== SOURCE MATERIAL ==
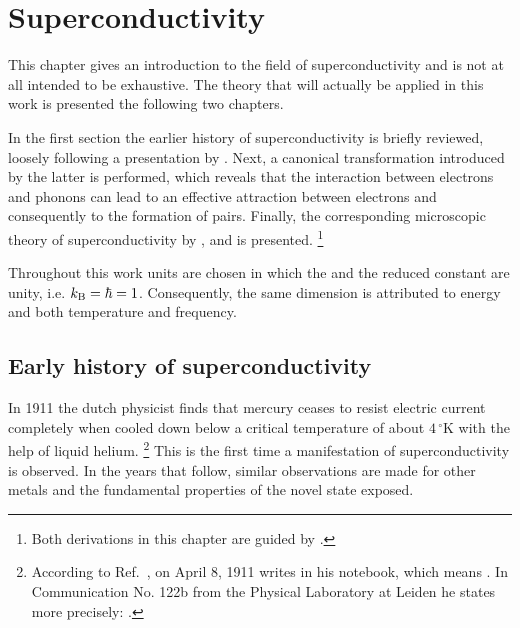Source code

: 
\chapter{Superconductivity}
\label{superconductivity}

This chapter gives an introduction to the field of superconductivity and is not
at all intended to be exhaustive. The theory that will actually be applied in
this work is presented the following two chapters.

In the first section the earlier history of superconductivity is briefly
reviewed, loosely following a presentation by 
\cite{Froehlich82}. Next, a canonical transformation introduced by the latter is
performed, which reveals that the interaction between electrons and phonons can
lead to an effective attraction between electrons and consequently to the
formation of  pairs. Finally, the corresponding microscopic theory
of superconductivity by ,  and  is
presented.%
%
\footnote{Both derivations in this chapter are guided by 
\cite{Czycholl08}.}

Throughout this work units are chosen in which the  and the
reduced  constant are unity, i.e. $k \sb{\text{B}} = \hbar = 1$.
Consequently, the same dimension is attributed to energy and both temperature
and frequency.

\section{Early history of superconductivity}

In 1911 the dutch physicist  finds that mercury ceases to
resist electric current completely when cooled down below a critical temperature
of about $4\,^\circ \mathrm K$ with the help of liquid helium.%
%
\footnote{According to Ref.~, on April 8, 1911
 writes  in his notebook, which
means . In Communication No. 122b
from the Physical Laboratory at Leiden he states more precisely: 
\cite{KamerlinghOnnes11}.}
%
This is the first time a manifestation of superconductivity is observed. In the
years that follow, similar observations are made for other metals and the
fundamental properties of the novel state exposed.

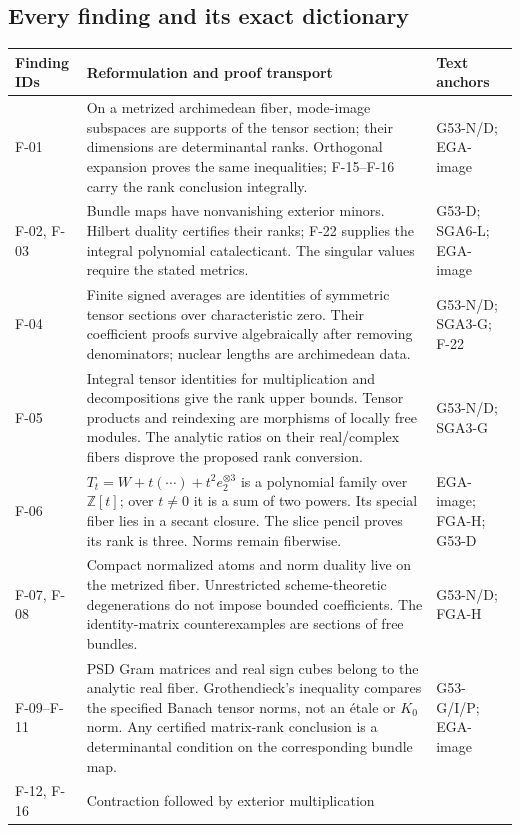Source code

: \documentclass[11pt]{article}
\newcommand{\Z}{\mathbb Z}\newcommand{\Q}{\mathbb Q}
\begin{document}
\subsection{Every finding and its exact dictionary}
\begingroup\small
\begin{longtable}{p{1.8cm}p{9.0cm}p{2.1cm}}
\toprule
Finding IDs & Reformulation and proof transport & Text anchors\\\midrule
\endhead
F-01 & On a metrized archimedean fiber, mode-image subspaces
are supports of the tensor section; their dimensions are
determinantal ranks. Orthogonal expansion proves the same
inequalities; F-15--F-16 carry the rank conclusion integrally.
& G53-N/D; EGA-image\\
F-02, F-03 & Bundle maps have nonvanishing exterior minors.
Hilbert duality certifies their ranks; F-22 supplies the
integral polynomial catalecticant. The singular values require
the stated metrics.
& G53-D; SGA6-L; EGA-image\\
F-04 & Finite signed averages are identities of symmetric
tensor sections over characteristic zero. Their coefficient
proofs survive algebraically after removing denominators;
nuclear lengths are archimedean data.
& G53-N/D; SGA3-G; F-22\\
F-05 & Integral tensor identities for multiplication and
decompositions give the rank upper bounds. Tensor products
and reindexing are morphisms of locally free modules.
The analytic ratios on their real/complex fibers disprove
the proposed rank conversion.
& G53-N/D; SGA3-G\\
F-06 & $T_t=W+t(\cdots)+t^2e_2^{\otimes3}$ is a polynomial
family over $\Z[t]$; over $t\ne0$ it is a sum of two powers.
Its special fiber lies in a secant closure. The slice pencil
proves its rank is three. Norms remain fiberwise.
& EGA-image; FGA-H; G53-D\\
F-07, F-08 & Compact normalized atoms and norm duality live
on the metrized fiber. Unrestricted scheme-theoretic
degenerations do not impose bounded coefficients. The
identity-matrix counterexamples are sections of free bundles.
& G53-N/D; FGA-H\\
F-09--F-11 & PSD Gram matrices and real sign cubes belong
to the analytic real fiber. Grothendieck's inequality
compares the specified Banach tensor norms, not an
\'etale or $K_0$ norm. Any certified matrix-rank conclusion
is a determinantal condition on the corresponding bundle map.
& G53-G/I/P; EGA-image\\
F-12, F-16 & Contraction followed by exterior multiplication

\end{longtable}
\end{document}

== WHAT YOU WILL DO ==
Make an exact copy of the data above, pictures excluded.

== TASK RESPONSE ==
Source code

: 
\chapter{Superconductivity}
\label{superconductivity}

This chapter gives an introduction to the field of superconductivity and is not
at all intended to be exhaustive. The theory that will actually be applied in
this work is presented the following two chapters.

In the first section the earlier history of superconductivity is briefly
reviewed, loosely following a presentation by 
\cite{Froehlich82}. Next, a canonical transformation introduced by the latter is
performed, which reveals that the interaction between electrons and phonons can
lead to an effective attraction between electrons and consequently to the
formation of  pairs. Finally, the corresponding microscopic theory
of superconductivity by ,  and  is
presented.%
%
\footnote{Both derivations in this chapter are guided by 
\cite{Czycholl08}.}

Throughout this work units are chosen in which the  and the
reduced  constant are unity, i.e. $k \sb{\text{B}} = \hbar = 1$.
Consequently, the same dimension is attributed to energy and both temperature
and frequency.

\section{Early history of superconductivity}

In 1911 the dutch physicist  finds that mercury ceases to
resist electric current completely when cooled down below a critical temperature
of about $4\,^\circ \mathrm K$ with the help of liquid helium.%
%
\footnote{According to Ref.~, on April 8, 1911
 writes  in his notebook, which
means . In Communication No. 122b
from the Physical Laboratory at Leiden he states more precisely: 
\cite{KamerlinghOnnes11}.}
%
This is the first time a manifestation of superconductivity is observed. In the
years that follow, similar observations are made for other metals and the
fundamental properties of the novel state exposed.

Source code

: \documentclass[11pt]{article}
\newcommand{\Z}{\mathbb Z}\newcommand{\Q}{\mathbb Q}
\begin{document}
\subsection{Every finding and its exact dictionary}
\begingroup\small
\begin{longtable}{p{1.8cm}p{9.0cm}p{2.1cm}}
\toprule
Finding IDs & Reformulation and proof transport & Text anchors\\\midrule
\endhead
F-01 & On a metrized archimedean fiber, mode-image subspaces
are supports of the tensor section; their dimensions are
determinantal ranks. Orthogonal expansion proves the same
inequalities; F-15--F-16 carry the rank conclusion integrally.
& G53-N/D; EGA-image\\
F-02, F-03 & Bundle maps have nonvanishing exterior minors.
Hilbert duality certifies their ranks; F-22 supplies the
integral polynomial catalecticant. The singular values require
the stated metrics.
& G53-D; SGA6-L; EGA-image\\
F-04 & Finite signed averages are identities of symmetric
tensor sections over characteristic zero. Their coefficient
proofs survive algebraically after removing denominators;
nuclear lengths are archimedean data.
& G53-N/D; SGA3-G; F-22\\
F-05 & Integral tensor identities for multiplication and
decompositions give the rank upper bounds. Tensor products
and reindexing are morphisms of locally free modules.
The analytic ratios on their real/complex fibers disprove
the proposed rank conversion.
& G53-N/D; SGA3-G\\
F-06 & $T_t=W+t(\cdots)+t^2e_2^{\otimes3}$ is a polynomial
family over $\Z[t]$; over $t\ne0$ it is a sum of two powers.
Its special fiber lies in a secant closure. The slice pencil
proves its rank is three. Norms remain fiberwise.
& EGA-image; FGA-H; G53-D\\
F-07, F-08 & Compact normalized atoms and norm duality live
on the metrized fiber. Unrestricted scheme-theoretic
degenerations do not impose bounded coefficients. The
identity-matrix counterexamples are sections of free bundles.
& G53-N/D; FGA-H\\
F-09--F-11 & PSD Gram matrices and real sign cubes belong
to the analytic real fiber. Grothendieck's inequality
compares the specified Banach tensor norms, not an
\'etale or $K_0$ norm. Any certified matrix-rank conclusion
is a determinantal condition on the corresponding bundle map.
& G53-G/I/P; EGA-image\\
F-12, F-16 & Contraction followed by exterior multiplication

\end{longtable}
\end{document}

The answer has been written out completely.